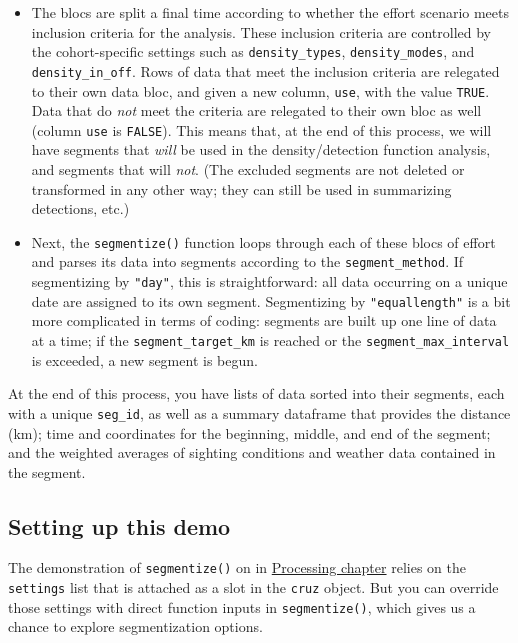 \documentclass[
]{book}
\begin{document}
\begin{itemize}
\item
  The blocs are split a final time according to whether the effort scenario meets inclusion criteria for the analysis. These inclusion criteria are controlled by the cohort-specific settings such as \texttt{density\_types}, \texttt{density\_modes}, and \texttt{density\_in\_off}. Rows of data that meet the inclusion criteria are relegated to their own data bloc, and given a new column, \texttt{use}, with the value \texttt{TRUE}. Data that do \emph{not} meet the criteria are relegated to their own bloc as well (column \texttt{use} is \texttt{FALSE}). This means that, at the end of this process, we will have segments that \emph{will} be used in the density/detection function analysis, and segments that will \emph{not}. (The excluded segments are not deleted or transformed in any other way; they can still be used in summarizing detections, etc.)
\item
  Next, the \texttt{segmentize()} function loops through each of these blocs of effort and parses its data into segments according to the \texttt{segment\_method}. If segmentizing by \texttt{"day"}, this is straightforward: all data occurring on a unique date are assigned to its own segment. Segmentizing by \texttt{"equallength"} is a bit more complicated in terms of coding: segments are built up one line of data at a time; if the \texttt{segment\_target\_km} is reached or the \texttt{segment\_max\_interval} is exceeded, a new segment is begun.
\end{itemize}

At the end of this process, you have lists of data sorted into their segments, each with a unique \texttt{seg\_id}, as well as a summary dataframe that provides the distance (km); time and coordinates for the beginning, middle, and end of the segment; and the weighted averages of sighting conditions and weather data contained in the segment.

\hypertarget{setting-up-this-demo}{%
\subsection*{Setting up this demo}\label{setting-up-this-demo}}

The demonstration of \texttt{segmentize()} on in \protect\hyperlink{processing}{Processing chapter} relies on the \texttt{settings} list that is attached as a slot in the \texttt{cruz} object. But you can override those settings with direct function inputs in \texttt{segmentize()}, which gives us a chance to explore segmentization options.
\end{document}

--

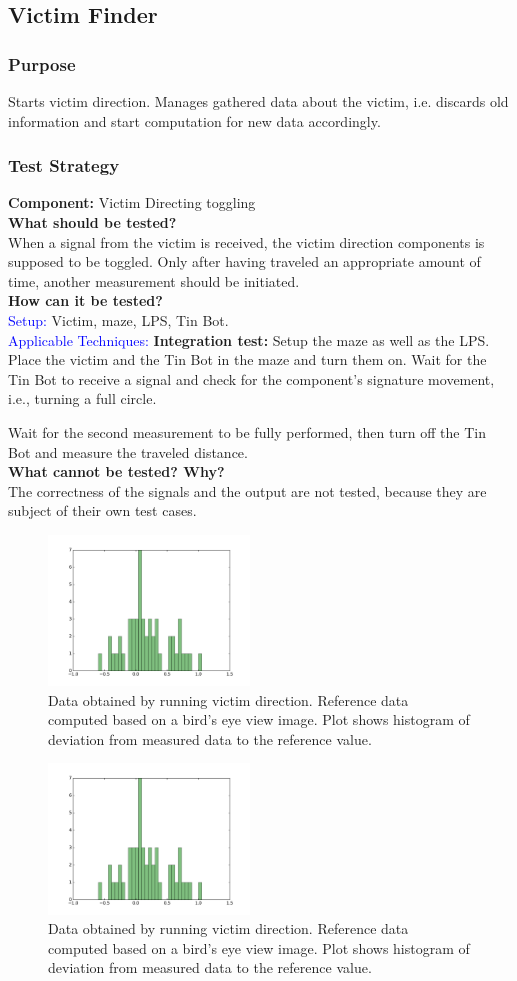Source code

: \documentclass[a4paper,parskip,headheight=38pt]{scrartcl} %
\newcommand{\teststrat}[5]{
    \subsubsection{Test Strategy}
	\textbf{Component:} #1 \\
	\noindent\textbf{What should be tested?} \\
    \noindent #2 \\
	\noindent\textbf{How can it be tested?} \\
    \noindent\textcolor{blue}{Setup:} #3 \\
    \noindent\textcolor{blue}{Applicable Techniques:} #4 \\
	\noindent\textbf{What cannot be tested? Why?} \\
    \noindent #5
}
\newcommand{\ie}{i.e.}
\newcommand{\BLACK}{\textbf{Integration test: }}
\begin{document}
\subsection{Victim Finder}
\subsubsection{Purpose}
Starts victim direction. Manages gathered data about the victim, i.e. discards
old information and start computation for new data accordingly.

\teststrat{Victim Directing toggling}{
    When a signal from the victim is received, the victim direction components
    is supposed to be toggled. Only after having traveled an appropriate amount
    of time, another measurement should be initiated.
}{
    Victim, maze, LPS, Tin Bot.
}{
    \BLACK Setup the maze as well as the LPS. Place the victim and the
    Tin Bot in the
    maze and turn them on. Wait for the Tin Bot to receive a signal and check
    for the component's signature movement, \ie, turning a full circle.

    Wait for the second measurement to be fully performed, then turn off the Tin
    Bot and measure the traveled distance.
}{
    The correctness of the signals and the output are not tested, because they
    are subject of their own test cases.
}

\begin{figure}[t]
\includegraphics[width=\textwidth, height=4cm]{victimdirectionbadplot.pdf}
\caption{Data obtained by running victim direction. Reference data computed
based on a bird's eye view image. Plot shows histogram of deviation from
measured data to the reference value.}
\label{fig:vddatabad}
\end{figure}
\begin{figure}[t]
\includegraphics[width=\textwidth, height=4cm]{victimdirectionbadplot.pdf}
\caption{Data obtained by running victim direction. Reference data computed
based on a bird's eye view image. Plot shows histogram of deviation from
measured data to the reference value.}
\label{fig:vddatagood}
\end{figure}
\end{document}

** Required action **
Copy the entries above exactly, but only from the line holding "of time, another" through the line holding "for the component's", both included.

** Written solution **
    of time, another measurement should be initiated.
}{
    Victim, maze, LPS, Tin Bot.
}{
    \BLACK Setup the maze as well as the LPS. Place the victim and the
    Tin Bot in the
    maze and turn them on. Wait for the Tin Bot to receive a signal and check
    for the component's signature movement, \ie, turning a full circle.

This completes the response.